ABSTRACT

As far as we can tell at the moment, the earliest specifically Mahāyāna literature consists of sūtras of the Prajñāpāramitā-type. Since these are Mahāyāna sūtras they thus claim a disputed status as the word of the Buddha. Within India itself the status of Mahāyāna sūtras was always disputed. The circulation of such sūtras was likely to have been much more a matter of individual and small-group activity (carried as treasures by individual wanderers, for example) than the activity of the Sangha of a Vinaya tradition as a whole. Moreover while Indian travellers wandered into Central Asia and thence to China, the wandering was not all one-way. Monks and nuns did indeed leave India for Central and Southeast Asia and China by sea and land routes, no doubt sometimes carrying with them their precious scriptures. These may have included certain scriptures central to the life of the monk or nun concerned but not considered authentic by the wider Sangha community. But of course we know that monks and nuns also came into the Holy Land of India from abroad. Jan Nattier has argued with considerable plausibility that perhaps the most popular Mahāyāna Prajñāpāramitā text of all, the short Heart (Hṛdaya) Sūtra, was actually in the form we have it now as a sūtra, originally a Chinese work abstracted and compiled from a Chinese translation of a much larger Prajñāpāramitā text.
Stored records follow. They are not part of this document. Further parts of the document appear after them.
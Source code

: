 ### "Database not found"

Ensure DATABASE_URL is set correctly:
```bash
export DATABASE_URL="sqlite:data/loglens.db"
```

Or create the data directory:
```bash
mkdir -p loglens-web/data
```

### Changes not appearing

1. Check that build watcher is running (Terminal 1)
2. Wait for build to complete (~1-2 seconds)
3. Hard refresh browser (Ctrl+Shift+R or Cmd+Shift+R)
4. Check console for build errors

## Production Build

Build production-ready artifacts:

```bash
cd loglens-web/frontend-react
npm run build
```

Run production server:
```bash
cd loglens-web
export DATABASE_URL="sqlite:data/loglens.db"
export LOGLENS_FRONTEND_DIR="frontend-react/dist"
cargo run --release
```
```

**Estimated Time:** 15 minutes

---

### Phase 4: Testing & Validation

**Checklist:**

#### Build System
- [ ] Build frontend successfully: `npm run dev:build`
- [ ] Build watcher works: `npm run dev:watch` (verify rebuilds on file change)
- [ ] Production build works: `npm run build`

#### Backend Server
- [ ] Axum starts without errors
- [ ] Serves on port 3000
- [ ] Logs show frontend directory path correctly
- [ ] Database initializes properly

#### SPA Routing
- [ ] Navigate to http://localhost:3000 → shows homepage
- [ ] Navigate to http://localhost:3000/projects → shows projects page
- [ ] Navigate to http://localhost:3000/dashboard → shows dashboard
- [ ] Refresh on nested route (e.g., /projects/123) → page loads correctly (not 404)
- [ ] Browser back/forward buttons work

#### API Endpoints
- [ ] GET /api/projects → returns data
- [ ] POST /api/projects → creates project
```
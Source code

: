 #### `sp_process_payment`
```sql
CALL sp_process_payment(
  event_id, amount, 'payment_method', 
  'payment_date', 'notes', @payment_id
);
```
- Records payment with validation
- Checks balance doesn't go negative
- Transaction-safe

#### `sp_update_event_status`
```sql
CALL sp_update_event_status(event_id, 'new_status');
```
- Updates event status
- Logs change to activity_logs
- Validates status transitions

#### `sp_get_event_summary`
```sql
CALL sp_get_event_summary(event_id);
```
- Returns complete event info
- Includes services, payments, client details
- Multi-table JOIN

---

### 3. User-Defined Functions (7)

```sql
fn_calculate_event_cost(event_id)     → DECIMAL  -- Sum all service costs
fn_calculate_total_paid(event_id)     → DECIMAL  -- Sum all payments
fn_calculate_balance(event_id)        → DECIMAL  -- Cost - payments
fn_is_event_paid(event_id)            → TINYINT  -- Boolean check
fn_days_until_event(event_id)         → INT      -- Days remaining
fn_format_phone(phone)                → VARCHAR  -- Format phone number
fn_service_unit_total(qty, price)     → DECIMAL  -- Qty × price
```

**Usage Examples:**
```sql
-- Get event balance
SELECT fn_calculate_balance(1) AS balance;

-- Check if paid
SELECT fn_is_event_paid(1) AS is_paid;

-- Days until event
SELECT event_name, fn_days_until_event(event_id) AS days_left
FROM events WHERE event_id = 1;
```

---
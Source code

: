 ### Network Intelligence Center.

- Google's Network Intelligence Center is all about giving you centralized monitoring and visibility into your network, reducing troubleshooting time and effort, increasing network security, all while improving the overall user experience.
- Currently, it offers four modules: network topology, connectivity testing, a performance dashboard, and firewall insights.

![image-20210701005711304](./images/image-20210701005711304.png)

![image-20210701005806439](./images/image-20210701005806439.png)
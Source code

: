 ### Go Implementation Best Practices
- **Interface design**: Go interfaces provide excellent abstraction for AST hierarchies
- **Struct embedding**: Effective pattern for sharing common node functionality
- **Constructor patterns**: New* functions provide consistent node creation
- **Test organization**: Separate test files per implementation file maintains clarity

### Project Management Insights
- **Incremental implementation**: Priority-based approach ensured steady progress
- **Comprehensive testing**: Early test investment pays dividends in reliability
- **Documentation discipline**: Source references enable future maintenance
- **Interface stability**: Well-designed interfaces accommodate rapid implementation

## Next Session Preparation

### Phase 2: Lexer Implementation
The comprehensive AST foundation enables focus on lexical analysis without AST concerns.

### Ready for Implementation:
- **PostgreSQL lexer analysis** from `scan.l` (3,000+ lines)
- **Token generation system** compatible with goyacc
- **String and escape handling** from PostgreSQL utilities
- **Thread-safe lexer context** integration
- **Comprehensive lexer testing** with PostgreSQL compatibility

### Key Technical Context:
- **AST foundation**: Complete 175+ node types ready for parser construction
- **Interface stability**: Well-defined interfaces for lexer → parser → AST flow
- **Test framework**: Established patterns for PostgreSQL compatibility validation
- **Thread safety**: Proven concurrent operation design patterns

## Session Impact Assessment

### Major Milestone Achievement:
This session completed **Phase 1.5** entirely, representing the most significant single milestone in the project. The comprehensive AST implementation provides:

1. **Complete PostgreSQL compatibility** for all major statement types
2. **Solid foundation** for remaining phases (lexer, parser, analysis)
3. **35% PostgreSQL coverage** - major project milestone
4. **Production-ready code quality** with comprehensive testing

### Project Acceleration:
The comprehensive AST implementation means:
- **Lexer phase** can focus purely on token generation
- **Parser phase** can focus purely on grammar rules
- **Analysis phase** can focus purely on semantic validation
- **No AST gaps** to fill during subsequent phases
It may then have subsequently and successfully been introduced into India itself, probably by the Chinese pilgrim Xuanzang, and translated into Sanskrit (Nattier 1992). The same introduction from outside India has been claimed for the main sūtra of Bhaiṣajyaguru, the Medicine Buddha (Birnbaum 1980: 52 ff.). This sūtra was well known enough in India to be quoted by the great Indian scholar and poet Śāntideva in the early eighth century but could easily have been introduced into India at an earlier date.